Everything tastes better on sticks, right? Marshmallows, cocktail sausages, tandoori chicken, cake cut into squares and covered in chocolate and called a 'pop'... see? There's something of the holiday thrills of the 'street' food trend at this Lebanese restaurant with a Brazilian twist, where the meat comes to the table on skewers, fresh from the rodizio grill. The marriage of culinary minds makes sense; the Lebanese diaspora in Brazil is around 7 million, and Lebanese cooking often involves enormous meals with lots of people that go on for a very long time. Rodizio, as here, usually involves an all-you-can-eat arrangement, where the waiters keep bringing you meat until you cry for mercy.
The problem is, it doesn't go far enough. Rodizio has a pleasant corner site on a pedestrianised street around the back of Fulham Broadway, the setup encompassing a large, rather bland but spotless dining room, and a broad terrace with comfortable chairs and banquettes perfect for long, slow shisha smoking. The menu offers mezze, grilled meats and some Lebanese specialities; you can order à la carte, or pay £24 for all-you-can-eat mezze buffet and grill. We tried both approaches. The starter buffet was fine in parts (standard hummus and baba ghanoush, lentil soup and sambousik), less so in others (wilting fattouch salad with no sign of the all-important fried bread). It was basically filler before the meat course, which certainly lived up to its promise – platter after platter and skewer after skewer of tender, well-cooked meat, from sausages to beef to marinated chicken and more.

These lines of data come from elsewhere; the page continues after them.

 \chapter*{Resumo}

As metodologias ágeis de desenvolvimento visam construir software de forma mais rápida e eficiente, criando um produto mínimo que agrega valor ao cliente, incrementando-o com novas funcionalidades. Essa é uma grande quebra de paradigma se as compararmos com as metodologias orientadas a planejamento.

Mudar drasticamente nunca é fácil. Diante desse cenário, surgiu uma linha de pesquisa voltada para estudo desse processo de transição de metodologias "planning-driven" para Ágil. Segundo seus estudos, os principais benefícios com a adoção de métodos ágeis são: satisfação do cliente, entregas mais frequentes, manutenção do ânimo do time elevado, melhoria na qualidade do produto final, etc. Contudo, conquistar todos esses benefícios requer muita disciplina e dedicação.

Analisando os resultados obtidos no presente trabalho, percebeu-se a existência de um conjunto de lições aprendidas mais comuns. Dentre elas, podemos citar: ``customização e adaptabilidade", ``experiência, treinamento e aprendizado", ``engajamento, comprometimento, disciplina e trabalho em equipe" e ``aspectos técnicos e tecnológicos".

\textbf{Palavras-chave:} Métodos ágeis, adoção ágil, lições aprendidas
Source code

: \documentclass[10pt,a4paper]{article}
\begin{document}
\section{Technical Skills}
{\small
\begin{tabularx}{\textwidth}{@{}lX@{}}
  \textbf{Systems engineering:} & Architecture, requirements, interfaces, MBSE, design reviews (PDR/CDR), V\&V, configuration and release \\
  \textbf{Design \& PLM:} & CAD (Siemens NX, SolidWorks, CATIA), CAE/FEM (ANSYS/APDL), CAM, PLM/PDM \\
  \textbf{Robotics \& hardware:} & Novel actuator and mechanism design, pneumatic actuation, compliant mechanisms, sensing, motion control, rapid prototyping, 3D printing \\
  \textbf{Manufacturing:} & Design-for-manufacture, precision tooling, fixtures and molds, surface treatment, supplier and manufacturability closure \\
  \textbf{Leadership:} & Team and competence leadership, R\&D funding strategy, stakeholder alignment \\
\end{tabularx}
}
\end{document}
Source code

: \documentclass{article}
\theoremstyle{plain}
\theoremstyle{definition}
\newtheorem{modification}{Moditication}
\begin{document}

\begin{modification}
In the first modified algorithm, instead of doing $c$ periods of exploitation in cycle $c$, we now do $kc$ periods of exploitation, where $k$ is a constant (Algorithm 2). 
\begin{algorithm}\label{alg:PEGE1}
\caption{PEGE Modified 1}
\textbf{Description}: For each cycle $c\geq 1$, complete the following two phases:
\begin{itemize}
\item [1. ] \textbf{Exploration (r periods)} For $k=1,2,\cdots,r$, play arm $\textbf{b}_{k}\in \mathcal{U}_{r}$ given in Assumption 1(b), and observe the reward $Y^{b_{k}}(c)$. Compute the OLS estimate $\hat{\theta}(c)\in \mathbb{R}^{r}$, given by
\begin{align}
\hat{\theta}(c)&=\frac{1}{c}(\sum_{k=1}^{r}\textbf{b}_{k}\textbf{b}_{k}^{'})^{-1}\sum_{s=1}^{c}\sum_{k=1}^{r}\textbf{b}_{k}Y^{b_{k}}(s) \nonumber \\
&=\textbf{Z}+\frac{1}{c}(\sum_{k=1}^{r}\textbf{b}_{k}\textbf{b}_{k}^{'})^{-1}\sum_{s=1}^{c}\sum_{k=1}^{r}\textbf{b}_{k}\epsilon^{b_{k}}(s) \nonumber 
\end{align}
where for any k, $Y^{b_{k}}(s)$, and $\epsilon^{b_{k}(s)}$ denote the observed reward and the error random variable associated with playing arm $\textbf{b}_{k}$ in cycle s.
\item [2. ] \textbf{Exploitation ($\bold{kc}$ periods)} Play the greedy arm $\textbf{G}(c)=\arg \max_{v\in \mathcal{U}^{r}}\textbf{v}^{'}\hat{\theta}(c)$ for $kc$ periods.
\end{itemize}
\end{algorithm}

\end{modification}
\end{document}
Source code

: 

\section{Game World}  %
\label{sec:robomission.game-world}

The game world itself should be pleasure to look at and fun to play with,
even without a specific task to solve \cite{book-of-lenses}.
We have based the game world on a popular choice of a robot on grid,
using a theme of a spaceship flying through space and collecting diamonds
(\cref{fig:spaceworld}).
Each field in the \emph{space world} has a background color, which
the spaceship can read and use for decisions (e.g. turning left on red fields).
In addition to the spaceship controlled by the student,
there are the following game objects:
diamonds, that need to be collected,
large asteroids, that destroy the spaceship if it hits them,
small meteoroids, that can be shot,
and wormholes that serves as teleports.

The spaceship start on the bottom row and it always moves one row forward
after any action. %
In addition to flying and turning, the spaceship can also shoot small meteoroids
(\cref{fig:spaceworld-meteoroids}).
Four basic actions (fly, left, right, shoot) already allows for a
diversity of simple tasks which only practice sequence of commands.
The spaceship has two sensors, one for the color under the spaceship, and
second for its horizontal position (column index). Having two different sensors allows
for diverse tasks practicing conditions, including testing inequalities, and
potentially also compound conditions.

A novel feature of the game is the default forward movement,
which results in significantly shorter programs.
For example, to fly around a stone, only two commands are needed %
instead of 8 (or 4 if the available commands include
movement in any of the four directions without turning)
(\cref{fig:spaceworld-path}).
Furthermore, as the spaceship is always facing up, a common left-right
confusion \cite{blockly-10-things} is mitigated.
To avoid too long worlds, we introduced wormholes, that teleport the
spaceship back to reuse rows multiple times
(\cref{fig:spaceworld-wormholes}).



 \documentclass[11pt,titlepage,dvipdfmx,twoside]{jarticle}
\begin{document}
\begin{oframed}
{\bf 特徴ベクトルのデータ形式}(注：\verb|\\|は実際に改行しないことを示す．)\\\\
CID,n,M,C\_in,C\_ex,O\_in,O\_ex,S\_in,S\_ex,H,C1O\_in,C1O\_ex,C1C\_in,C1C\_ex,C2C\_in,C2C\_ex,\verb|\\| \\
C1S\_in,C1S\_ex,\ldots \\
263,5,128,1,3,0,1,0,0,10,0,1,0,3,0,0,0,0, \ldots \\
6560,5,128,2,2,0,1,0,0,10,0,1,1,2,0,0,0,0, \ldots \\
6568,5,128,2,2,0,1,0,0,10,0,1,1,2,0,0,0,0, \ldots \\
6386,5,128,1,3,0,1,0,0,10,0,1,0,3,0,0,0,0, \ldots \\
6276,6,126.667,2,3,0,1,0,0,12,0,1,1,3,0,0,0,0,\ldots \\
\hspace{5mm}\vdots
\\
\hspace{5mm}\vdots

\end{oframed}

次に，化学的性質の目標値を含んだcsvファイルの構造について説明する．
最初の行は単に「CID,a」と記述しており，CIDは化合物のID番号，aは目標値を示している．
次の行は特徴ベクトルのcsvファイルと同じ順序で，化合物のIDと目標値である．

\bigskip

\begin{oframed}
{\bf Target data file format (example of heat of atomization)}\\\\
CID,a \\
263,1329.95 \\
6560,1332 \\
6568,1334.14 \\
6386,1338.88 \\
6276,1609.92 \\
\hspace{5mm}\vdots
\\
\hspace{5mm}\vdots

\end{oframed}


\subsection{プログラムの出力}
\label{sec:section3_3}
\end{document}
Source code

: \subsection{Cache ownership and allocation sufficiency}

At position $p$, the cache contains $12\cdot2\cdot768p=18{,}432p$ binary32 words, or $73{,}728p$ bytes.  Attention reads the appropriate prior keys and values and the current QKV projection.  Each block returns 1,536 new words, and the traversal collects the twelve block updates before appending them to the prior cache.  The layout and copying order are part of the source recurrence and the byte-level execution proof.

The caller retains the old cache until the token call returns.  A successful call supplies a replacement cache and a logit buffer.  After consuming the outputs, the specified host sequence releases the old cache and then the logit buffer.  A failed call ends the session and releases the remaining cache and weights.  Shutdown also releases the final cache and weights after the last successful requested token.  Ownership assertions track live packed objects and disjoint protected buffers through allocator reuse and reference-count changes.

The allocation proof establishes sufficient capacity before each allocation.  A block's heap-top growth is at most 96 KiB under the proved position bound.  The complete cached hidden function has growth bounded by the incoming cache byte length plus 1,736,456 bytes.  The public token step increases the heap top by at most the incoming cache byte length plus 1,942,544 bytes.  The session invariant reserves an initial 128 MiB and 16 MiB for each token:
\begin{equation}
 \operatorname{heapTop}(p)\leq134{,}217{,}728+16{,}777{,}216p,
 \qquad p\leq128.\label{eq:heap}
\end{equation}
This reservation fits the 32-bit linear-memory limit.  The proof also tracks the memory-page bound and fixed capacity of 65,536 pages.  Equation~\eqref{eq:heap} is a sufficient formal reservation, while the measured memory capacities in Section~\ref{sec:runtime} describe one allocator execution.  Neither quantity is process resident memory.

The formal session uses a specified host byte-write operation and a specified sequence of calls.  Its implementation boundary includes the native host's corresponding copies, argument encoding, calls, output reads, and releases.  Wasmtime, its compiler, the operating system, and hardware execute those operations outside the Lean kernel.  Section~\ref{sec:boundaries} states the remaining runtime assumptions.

Sadly, only one of us got to try it, as the staff ruthlessly enforced the per-person rule – we wondered if any other restaurant would try telling customers they couldn't take a bite of their dining partner's dish. From the à la carte menu, the offering was more even – squeaky chunks of grilled halloumi with olives, chilli-spiked, lemon-drenched sojouk sausages, and some very competent kibbeh (mincemeat-stuffed bulgur parcels). On a sunny afternoon, wreathed in shisha smoke, taking your time with a light Lebanese beer, this was all very pleasant. Did the rodizio add significantly to the experience of an otherwise standard-issue Lebanese restaurant? No. Did we want the option of some more adventurous dishes, Brazilian or Lebanese? Yes. Still, we'd bet money that on weekend evenings you can expect big, rowdy tables of enthusiastic meat-eaters and shisha-smokers mopping up the well-stocked bar.